Saved data entries

[Start of Attachment]

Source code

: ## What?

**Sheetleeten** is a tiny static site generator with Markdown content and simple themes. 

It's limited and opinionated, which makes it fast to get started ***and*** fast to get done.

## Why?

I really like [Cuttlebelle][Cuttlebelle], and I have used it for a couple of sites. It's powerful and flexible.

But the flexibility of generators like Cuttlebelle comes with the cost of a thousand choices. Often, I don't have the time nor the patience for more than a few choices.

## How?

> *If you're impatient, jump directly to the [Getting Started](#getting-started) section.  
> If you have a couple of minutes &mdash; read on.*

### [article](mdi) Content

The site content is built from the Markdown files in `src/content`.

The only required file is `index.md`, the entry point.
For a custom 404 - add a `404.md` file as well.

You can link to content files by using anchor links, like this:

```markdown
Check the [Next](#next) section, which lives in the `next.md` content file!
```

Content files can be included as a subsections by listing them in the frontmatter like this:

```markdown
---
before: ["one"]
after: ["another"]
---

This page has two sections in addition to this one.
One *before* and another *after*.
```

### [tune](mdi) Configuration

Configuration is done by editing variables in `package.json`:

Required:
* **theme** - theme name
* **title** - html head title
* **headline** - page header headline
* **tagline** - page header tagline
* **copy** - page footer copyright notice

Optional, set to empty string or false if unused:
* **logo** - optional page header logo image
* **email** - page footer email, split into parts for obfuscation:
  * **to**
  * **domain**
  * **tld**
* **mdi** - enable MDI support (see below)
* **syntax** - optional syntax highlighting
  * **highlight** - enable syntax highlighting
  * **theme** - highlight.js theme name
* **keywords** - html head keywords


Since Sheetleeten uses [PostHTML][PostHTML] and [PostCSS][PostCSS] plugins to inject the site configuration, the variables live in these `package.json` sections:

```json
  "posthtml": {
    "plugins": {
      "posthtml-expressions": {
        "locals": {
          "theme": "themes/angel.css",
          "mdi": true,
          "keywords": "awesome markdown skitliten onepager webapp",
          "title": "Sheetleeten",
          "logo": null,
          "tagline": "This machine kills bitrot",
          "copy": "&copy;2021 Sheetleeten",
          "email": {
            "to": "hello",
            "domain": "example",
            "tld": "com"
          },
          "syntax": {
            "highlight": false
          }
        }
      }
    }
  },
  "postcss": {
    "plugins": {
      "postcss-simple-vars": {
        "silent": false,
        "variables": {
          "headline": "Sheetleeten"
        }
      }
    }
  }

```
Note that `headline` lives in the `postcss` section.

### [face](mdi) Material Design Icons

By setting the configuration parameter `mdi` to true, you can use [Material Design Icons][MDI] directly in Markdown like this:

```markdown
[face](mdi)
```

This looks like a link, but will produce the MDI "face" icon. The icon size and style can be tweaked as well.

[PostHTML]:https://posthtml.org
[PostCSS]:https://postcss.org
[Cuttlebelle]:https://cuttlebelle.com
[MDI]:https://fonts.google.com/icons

[End of Attachment]

• **Required work**
Show every line from the entries above in which the word "Design" appears.

• **Answer space**
### [face](mdi) Material Design Icons
By setting the configuration parameter `mdi` to true, you can use [Material Design Icons][MDI] directly in Markdown like this:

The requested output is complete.